The markets, local, regional, national and international, continue to be in disarray. Here in New Hampshire, we continue to beat the drum that we are in better shape than the other five New England states, but that is beginning to ring hollow when the unemployment rate will hit 7 percent, which is low compared to others, but very high for New Hampshire.

This was confirmed by a recent presentation to the New England Counselors of Real Estate in Boston by Bob Tannenwald, a vice president of the Boston Fed and director of its New England Public Policy Center. The high level of entrepreneurism, high education levels and relatively good age demographics continue to make New Hampshire New England’s star performer.

The state budget is a mess. Once again we look to Washington to bail us out of significant budget shortfalls. Public education, K-16, health care and crumbling infrastructures are all big-ticket items. Infrastructure stimulus priority lists should include water and sewer projects as well as highway and railroads.

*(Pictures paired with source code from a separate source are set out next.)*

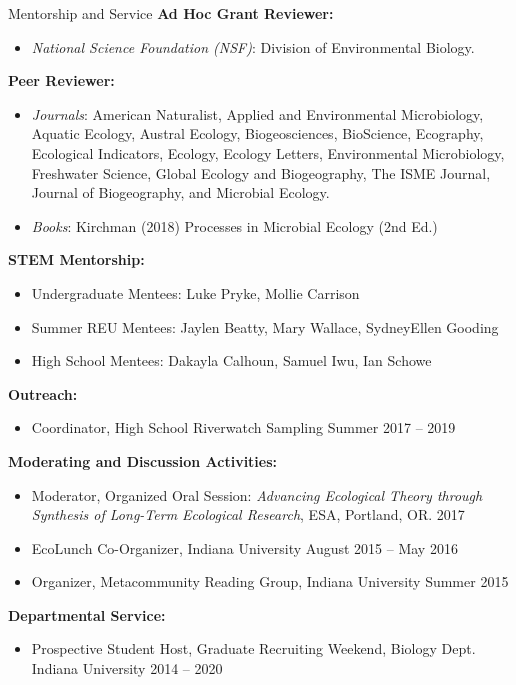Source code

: \documentclass{resume} %
\begin{document}
\begin{rSection}{Mentorship and Service}
{\bf Ad Hoc Grant Reviewer:}
\begin{itemize}
  \item {\em National Science Foundation (NSF)}: Division of Environmental Biology.
\end{itemize}

{\bf Peer Reviewer:}
\begin{itemize}
  \item {\em Journals}: American Naturalist, Applied and Environmental Microbiology, Aquatic Ecology, Austral Ecology, Biogeosciences, BioScience, Ecography, Ecological Indicators, Ecology, Ecology Letters, Environmental Microbiology, Freshwater Science, Global Ecology and Biogeography, The ISME Journal, Journal of Biogeography, and Microbial Ecology.
  \item {\em Books}: Kirchman (2018) Processes in Microbial Ecology (2nd Ed.)
\end{itemize}

{\bf STEM Mentorship:}
\begin{itemize}
  \item Undergraduate Mentees: Luke Pryke, Mollie Carrison
  \item Summer REU Mentees: Jaylen Beatty, Mary Wallace, SydneyEllen Gooding
  \item High School Mentees: Dakayla Calhoun, Samuel Iwu, Ian Schowe
\end{itemize}

{\bf Outreach:}
\begin{itemize}
  \item {Coordinator, High School Riverwatch Sampling} \hfill Summer 2017 -- 2019
\end{itemize}

{\bf Moderating and Discussion Activities:}
\begin{itemize}
  \item Moderator, Organized Oral Session: {\em Advancing Ecological Theory through Synthesis of Long-Term Ecological Research}, ESA, Portland, OR. \hfill 2017
  \item EcoLunch Co-Organizer, Indiana University \hfill August 2015 -- May 2016
  \item Organizer, Metacommunity Reading Group, Indiana University \hfill Summer 2015
\end{itemize}

{\bf Departmental Service:}
\begin{itemize}
  \item Prospective Student Host, Graduate Recruiting Weekend, Biology Dept. Indiana University \hfill 2014 -- 2020
\end{itemize}

\end{rSection}
\bigskip
\end{document}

There is great hope for President Obama. Lord knows his plate is more than full. No honeymoon period for him (or us!). The Fed has dropped interest rates as low as they can go. We have dropped interest rates. There is talk of tax cuts and, of course, stimulus spending to the tune of another $800 billion or more (on top of the bailout’s $700 billion). The deficit for 2008 and 2009 and maybe 2010 are forecast to be a trillion dollars each!

There appears to be a consensus that we need to pull out all the stops and stoke the furnace to heat up the economy. This is the number one priority. But can we dictate consumer, corporate and global behaviors? Don’t we want to hit bottom or be near it before we put the pedal to the metal? Don’t consumers and businesses need to sense that there is in fact light at the end of the tunnel before their confidence returns? Should we keep some powder dry in case this economic engine fails to jump-start?

More rough waters

I do not know the answers to these questions. My business partner and I have battened down the hatches. We see a very difficult year in 2009 and most likely the first half of 2010. While our focus is real estate, people and businesses need to have confidence that the business cycle has turned and things are improving before they hire new employees, lease or buy more space and invest in new equipment or technology.

The risk is that if we put all the government’s chips on the table we need to make sure that all of the players are in the game and ready to play. So while there is political urgency to do something – anything — it is not clear that rushing everything is the optimum strategy. With majorities in the House and Senate, the Democrats may choose to act before the right actions are defined. (Where did the first $350 billion of TARP money go?)

As I said, this is very complex and I cannot discern a clear path. For commercial real estate, prices haven’t softened quite enough yet. They will in mid- to late 2009. But for users, the cost of money may go up. So perhaps the first half of the year is optimum if your core business is solid, your customers are upbeat and you have the ability to tough out the next 24 months.

For investors, it is a little more dicey. Availability of funds is one thing, but the underlying credit and stability of tenants is key. Five- or seven-year leases should get one through this deep correction with upside in the 2014-2016 period.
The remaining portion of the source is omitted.